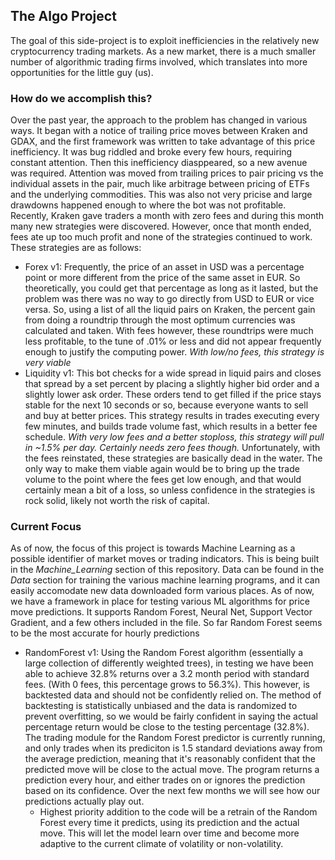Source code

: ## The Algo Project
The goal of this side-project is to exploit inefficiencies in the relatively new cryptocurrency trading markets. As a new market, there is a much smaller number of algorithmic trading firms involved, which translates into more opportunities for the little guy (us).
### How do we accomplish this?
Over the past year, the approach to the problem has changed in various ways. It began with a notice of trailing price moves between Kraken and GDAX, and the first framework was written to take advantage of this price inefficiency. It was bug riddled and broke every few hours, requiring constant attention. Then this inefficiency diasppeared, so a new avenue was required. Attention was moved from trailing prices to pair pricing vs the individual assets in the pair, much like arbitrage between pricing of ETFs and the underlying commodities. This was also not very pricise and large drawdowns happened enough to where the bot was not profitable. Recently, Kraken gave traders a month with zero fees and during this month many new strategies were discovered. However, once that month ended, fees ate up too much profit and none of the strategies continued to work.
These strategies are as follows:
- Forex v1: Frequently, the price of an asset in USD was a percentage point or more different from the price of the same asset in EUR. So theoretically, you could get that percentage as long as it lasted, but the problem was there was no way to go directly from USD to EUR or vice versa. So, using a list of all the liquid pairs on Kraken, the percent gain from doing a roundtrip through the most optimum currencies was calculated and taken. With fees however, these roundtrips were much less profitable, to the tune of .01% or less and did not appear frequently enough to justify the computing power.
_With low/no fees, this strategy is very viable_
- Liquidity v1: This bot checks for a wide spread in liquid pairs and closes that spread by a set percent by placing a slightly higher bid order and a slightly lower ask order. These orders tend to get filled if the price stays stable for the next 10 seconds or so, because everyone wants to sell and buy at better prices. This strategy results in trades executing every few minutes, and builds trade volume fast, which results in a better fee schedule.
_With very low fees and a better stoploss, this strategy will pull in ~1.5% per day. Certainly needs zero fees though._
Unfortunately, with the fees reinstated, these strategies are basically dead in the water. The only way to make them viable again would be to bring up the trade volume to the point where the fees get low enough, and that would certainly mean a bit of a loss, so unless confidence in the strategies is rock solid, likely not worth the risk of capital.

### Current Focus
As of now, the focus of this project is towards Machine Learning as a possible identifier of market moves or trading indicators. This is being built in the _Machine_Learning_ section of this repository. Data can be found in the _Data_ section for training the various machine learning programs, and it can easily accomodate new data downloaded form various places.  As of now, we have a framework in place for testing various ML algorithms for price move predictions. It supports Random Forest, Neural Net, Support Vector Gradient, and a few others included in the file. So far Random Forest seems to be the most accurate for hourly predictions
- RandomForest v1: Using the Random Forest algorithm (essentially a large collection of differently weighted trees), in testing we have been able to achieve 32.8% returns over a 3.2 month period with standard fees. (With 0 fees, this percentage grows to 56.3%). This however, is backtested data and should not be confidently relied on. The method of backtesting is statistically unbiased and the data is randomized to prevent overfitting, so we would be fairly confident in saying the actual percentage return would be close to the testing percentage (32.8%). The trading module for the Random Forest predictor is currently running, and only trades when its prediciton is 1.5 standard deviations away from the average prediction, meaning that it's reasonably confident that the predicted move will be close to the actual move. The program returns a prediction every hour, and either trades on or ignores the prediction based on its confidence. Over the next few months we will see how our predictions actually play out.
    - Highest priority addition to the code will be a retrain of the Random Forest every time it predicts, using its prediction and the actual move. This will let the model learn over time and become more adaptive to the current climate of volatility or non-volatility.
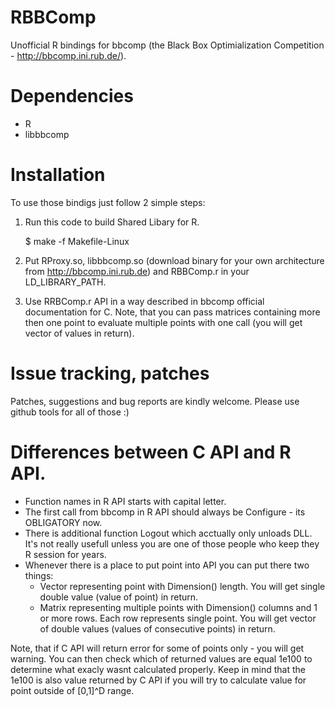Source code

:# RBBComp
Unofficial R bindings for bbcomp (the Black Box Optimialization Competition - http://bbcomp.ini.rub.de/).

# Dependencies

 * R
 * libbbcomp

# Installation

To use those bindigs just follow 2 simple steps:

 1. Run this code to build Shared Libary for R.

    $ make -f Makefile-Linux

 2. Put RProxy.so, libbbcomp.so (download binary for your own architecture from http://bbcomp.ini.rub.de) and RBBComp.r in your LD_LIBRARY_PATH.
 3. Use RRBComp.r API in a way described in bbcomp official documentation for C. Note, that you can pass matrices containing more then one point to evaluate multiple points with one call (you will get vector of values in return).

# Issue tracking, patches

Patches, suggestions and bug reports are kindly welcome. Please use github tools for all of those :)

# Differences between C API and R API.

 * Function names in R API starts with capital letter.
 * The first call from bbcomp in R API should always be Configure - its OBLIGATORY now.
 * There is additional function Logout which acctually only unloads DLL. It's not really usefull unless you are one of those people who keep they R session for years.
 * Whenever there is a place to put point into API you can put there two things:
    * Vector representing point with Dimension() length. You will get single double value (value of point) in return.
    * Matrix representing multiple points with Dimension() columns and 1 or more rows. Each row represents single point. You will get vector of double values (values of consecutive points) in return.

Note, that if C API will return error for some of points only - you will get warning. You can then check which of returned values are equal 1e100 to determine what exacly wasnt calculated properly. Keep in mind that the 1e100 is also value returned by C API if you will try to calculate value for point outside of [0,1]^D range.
+--
> **TASK INSTRUCTIONS**
From the records above, quote only the lines running from the line with "The Algo Project" to the line with "is very viable_", both lines included.

> **RESULT OF THE EXERCISE**
: ## The Algo Project
The goal of this side-project is to exploit inefficiencies in the relatively new cryptocurrency trading markets. As a new market, there is a much smaller number of algorithmic trading firms involved, which translates into more opportunities for the little guy (us).
### How do we accomplish this?
Over the past year, the approach to the problem has changed in various ways. It began with a notice of trailing price moves between Kraken and GDAX, and the first framework was written to take advantage of this price inefficiency. It was bug riddled and broke every few hours, requiring constant attention. Then this inefficiency diasppeared, so a new avenue was required. Attention was moved from trailing prices to pair pricing vs the individual assets in the pair, much like arbitrage between pricing of ETFs and the underlying commodities. This was also not very pricise and large drawdowns happened enough to where the bot was not profitable. Recently, Kraken gave traders a month with zero fees and during this month many new strategies were discovered. However, once that month ended, fees ate up too much profit and none of the strategies continued to work.
These strategies are as follows:
- Forex v1: Frequently, the price of an asset in USD was a percentage point or more different from the price of the same asset in EUR. So theoretically, you could get that percentage as long as it lasted, but the problem was there was no way to go directly from USD to EUR or vice versa. So, using a list of all the liquid pairs on Kraken, the percent gain from doing a roundtrip through the most optimum currencies was calculated and taken. With fees however, these roundtrips were much less profitable, to the tune of .01% or less and did not appear frequently enough to justify the computing power.
_With low/no fees, this strategy is very viable_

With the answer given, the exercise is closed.